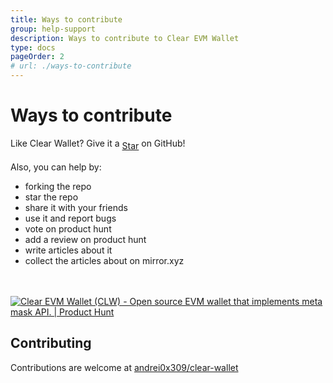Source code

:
```yaml
---
title: Ways to contribute
group: help-support
description: Ways to contribute to Clear EVM Wallet
type: docs
pageOrder: 2
# url: ./ways-to-contribute
---
```

# Ways to contribute

<script async defer src="https://buttons.github.io/buttons.js"></script>

Like Clear Wallet? Give it a <span style="vertical-align: sub"><a class="github-button" href="https://github.com/andrei0x309/clear-wallet" data-icon="octicon-star" aria-label="Star andrei0x309/clear-wallet on GitHub">Star</a></span> on GitHub! 
<br/><br/>
Also, you can help by:
<br/>

- forking the repo
- star the repo
- share it with your friends
- use it and report bugs
- vote on product hunt
- add a review on product hunt
- write articles about it
- collect the articles about on mirror.xyz

<br/><br/>
[![Clear EVM Wallet (CLW) - Open source EVM wallet that implements meta mask API. | Product Hunt](https://api.producthunt.com/widgets/embed-image/v1/featured.svg?post_id=381026&theme=dark)](https://www.producthunt.com/posts/clear-evm-wallet-clw?utm_source=badge-featured&utm_medium=badge&utm_souce=badge-clear-evm-wallet-clw)
  
## Contributing

Contributions are welcome at  [andrei0x309/clear-wallet](https://github.com/andrei0x309/clear-wallet)
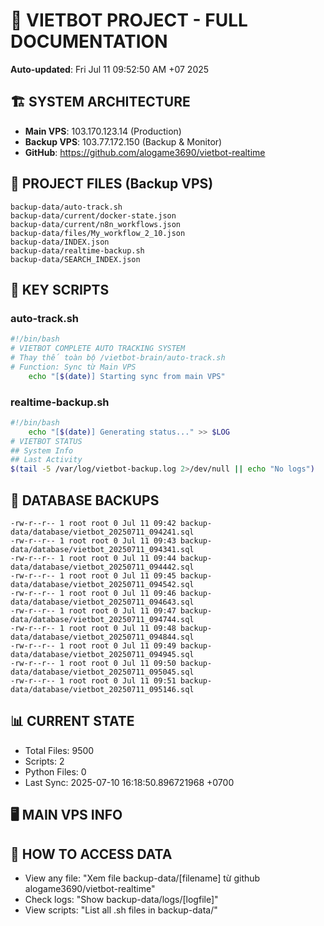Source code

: # 🤖 VIETBOT PROJECT - FULL DOCUMENTATION
**Auto-updated**: Fri Jul 11 09:52:50 AM +07 2025

## 🏗️ SYSTEM ARCHITECTURE
- **Main VPS**: 103.170.123.14 (Production)
- **Backup VPS**: 103.77.172.150 (Backup & Monitor)
- **GitHub**: https://github.com/alogame3690/vietbot-realtime

## 📁 PROJECT FILES (Backup VPS)
```
backup-data/auto-track.sh
backup-data/current/docker-state.json
backup-data/current/n8n_workflows.json
backup-data/files/My_workflow_2_10.json
backup-data/INDEX.json
backup-data/realtime-backup.sh
backup-data/SEARCH_INDEX.json
```

## 🔧 KEY SCRIPTS
### auto-track.sh
```bash
#!/bin/bash
# VIETBOT COMPLETE AUTO TRACKING SYSTEM
# Thay thế toàn bộ /vietbot-brain/auto-track.sh
# Function: Sync từ Main VPS
    echo "[$(date)] Starting sync from main VPS"
```
### realtime-backup.sh
```bash
#!/bin/bash
    echo "[$(date)] Generating status..." >> $LOG
# VIETBOT STATUS
## System Info
## Last Activity
$(tail -5 /var/log/vietbot-backup.log 2>/dev/null || echo "No logs")
```

## 💾 DATABASE BACKUPS
```
-rw-r--r-- 1 root root 0 Jul 11 09:42 backup-data/database/vietbot_20250711_094241.sql
-rw-r--r-- 1 root root 0 Jul 11 09:43 backup-data/database/vietbot_20250711_094341.sql
-rw-r--r-- 1 root root 0 Jul 11 09:44 backup-data/database/vietbot_20250711_094442.sql
-rw-r--r-- 1 root root 0 Jul 11 09:45 backup-data/database/vietbot_20250711_094542.sql
-rw-r--r-- 1 root root 0 Jul 11 09:46 backup-data/database/vietbot_20250711_094643.sql
-rw-r--r-- 1 root root 0 Jul 11 09:47 backup-data/database/vietbot_20250711_094744.sql
-rw-r--r-- 1 root root 0 Jul 11 09:48 backup-data/database/vietbot_20250711_094844.sql
-rw-r--r-- 1 root root 0 Jul 11 09:49 backup-data/database/vietbot_20250711_094945.sql
-rw-r--r-- 1 root root 0 Jul 11 09:50 backup-data/database/vietbot_20250711_095045.sql
-rw-r--r-- 1 root root 0 Jul 11 09:51 backup-data/database/vietbot_20250711_095146.sql
```

## 📊 CURRENT STATE
- Total Files: 9500
- Scripts: 2
- Python Files: 0
- Last Sync: 2025-07-10 16:18:50.896721968 +0700

## 🖥️ MAIN VPS INFO


## 🚨 HOW TO ACCESS DATA
- View any file: "Xem file backup-data/[filename] từ github alogame3690/vietbot-realtime"
- Check logs: "Show backup-data/logs/[logfile]"
- View scripts: "List all .sh files in backup-data/"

****************************************

Retype all the records exactly and keep out every picture.

Source code

:
```yaml
---
title: Ways to contribute
group: help-support
description: Ways to contribute to Clear EVM Wallet
type: docs
pageOrder: 2
# url: ./ways-to-contribute
---
```

# Ways to contribute

<script async defer src="https://buttons.github.io/buttons.js"></script>

Like Clear Wallet? Give it a <span style="vertical-align: sub"><a class="github-button" href="https://github.com/andrei0x309/clear-wallet" data-icon="octicon-star" aria-label="Star andrei0x309/clear-wallet on GitHub">Star</a></span> on GitHub! 
<br/><br/>
Also, you can help by:
<br/>

- forking the repo
- star the repo
- share it with your friends
- use it and report bugs
- vote on product hunt
- add a review on product hunt
- write articles about it
- collect the articles about on mirror.xyz

<br/><br/>
[![Clear EVM Wallet (CLW) - Open source EVM wallet that implements meta mask API. | Product Hunt](https://api.producthunt.com/widgets/embed-image/v1/featured.svg?post_id=381026&theme=dark)](https://www.producthunt.com/posts/clear-evm-wallet-clw?utm_source=badge-featured&utm_medium=badge&utm_souce=badge-clear-evm-wallet-clw)
  
## Contributing

Contributions are welcome at  [andrei0x309/clear-wallet](https://github.com/andrei0x309/clear-wallet)
Source code

: # 🤖 VIETBOT PROJECT - FULL DOCUMENTATION
**Auto-updated**: Fri Jul 11 09:52:50 AM +07 2025

## 🏗️ SYSTEM ARCHITECTURE
- **Main VPS**: 103.170.123.14 (Production)
- **Backup VPS**: 103.77.172.150 (Backup & Monitor)
- **GitHub**: https://github.com/alogame3690/vietbot-realtime

## 📁 PROJECT FILES (Backup VPS)
```
backup-data/auto-track.sh
backup-data/current/docker-state.json
backup-data/current/n8n_workflows.json
backup-data/files/My_workflow_2_10.json
backup-data/INDEX.json
backup-data/realtime-backup.sh
backup-data/SEARCH_INDEX.json
```

## 🔧 KEY SCRIPTS
### auto-track.sh
```bash
#!/bin/bash
# VIETBOT COMPLETE AUTO TRACKING SYSTEM
# Thay thế toàn bộ /vietbot-brain/auto-track.sh
# Function: Sync từ Main VPS
    echo "[$(date)] Starting sync from main VPS"
```
### realtime-backup.sh
```bash
#!/bin/bash
    echo "[$(date)] Generating status..." >> $LOG
# VIETBOT STATUS
## System Info
## Last Activity
$(tail -5 /var/log/vietbot-backup.log 2>/dev/null || echo "No logs")
```

## 💾 DATABASE BACKUPS
```
-rw-r--r-- 1 root root 0 Jul 11 09:42 backup-data/database/vietbot_20250711_094241.sql
-rw-r--r-- 1 root root 0 Jul 11 09:43 backup-data/database/vietbot_20250711_094341.sql
-rw-r--r-- 1 root root 0 Jul 11 09:44 backup-data/database/vietbot_20250711_094442.sql
-rw-r--r-- 1 root root 0 Jul 11 09:45 backup-data/database/vietbot_20250711_094542.sql
-rw-r--r-- 1 root root 0 Jul 11 09:46 backup-data/database/vietbot_20250711_094643.sql
-rw-r--r-- 1 root root 0 Jul 11 09:47 backup-data/database/vietbot_20250711_094744.sql
-rw-r--r-- 1 root root 0 Jul 11 09:48 backup-data/database/vietbot_20250711_094844.sql
-rw-r--r-- 1 root root 0 Jul 11 09:49 backup-data/database/vietbot_20250711_094945.sql
-rw-r--r-- 1 root root 0 Jul 11 09:50 backup-data/database/vietbot_20250711_095045.sql
-rw-r--r-- 1 root root 0 Jul 11 09:51 backup-data/database/vietbot_20250711_095146.sql
```

## 📊 CURRENT STATE
- Total Files: 9500
- Scripts: 2
- Python Files: 0
- Last Sync: 2025-07-10 16:18:50.896721968 +0700

## 🖥️ MAIN VPS INFO


## 🚨 HOW TO ACCESS DATA
- View any file: "Xem file backup-data/[filename] từ github alogame3690/vietbot-realtime"
- Check logs: "Show backup-data/logs/[logfile]"
- View scripts: "List all .sh files in backup-data/"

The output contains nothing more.